EMPLOYMENT LAW REPORT

EEOC

EEO-1 Pay Data is Now Due By September 30

Employers who file EEO-1 Reports now must disclose pay data by September 30, 2019.

In our post entitled Will Employers Have to Begin Reporting Pay Data to EEOC?, we recounted how the Office of Management and Budget had (OMB) imposed a stay on the Obama administration’s plan to require employers to submit pay and hours data as part of the EEO-1 Report. The National Women’s Law Center, among others, filed a lawsuit challenging OMB’s decision and D.C. District Court Judge Tanya S. Chutkan ruled that the stay was must be lifted.

The Department of Justice has appealed Judge Chutkan’s ruling but the lifting of the stay on the requirement to submit pay data remains in effect.  In other words, the data must be submitted.

What has to be submitted

That then left the questions of what data had to be submitted and when.   We now have the answers:

– Employers must collect the pay and hours data for calendar years 2017 and 2018.

– The deadline for submitting the data is September 30, 2019.

The EEOC plans to open their portal to retrieve the information electronically sometime in July of this year.

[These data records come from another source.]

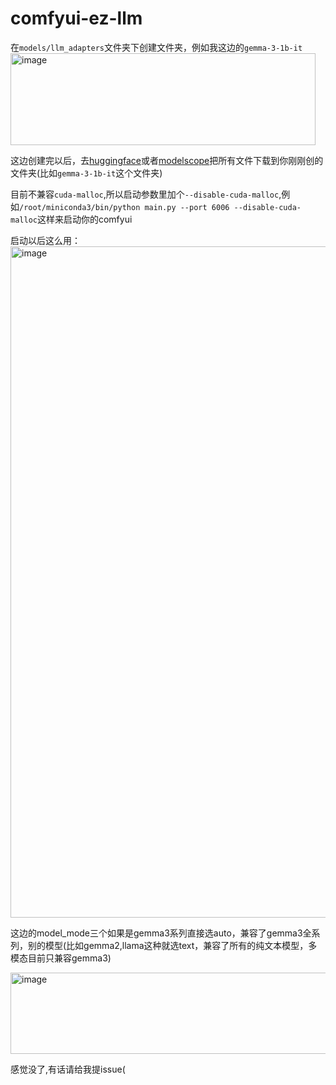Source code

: # comfyui-ez-llm

在`models/llm_adapters`文件夹下创建文件夹，例如我这边的`gemma-3-1b-it`
<img width="488" height="147" alt="image" src="https://github.com/user-attachments/assets/f70015a4-5922-4d2a-9af0-a109f2ef21a4" />

这边创建完以后，去[huggingface](https://huggingface.co/google/gemma-3-1b-it/tree/main)或者[modelscope](https://www.modelscope.cn/models/fireicewolf/google-gemma-3-1b-it/files)把所有文件下载到你刚刚创的文件夹(比如`gemma-3-1b-it`这个文件夹)

目前不兼容`cuda-malloc`,所以启动参数里加个`--disable-cuda-malloc`,例如`/root/miniconda3/bin/python main.py --port 6006 --disable-cuda-malloc`这样来启动你的comfyui

启动以后这么用：
<img width="1624" height="1074" alt="image" src="https://github.com/user-attachments/assets/83797633-e5d0-4cf7-94e0-749316f6ab9e" />

这边的model_mode三个如果是gemma3系列直接选auto，兼容了gemma3全系列，别的模型(比如gemma2,llama这种就选text，兼容了所有的纯文本模型，多模态目前只兼容gemma3)

<img width="644" height="130" alt="image" src="https://github.com/user-attachments/assets/2d8acb38-fdc8-4993-8a1d-47a3efd8f839" />

感觉没了,有话请给我提issue(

What Employers Should Do Now

First, start figuring out how to collect all of the requested data and what obstacles you might have to overcome if it is not readily attainable.

Once you have the data, see if any disparities leap out at you.  If so, consider how you might remedy those disparities.  Even if you cannot do so by September 30, the fact that you have a plan in place and are implementing it should help avoid citation by the EEOC.

Do your best to comply with the September 30, 2019, but recognize that many employers will be unable to do so and the EEOC is expected to be pretty forgiving on this first go-around.

Watch for a decision on the DOJ’s appeal.

Bottom Line

If you have not already done so, put in place an HR system that will track this data effectively from now on.  It appears that this requirement is here to stay.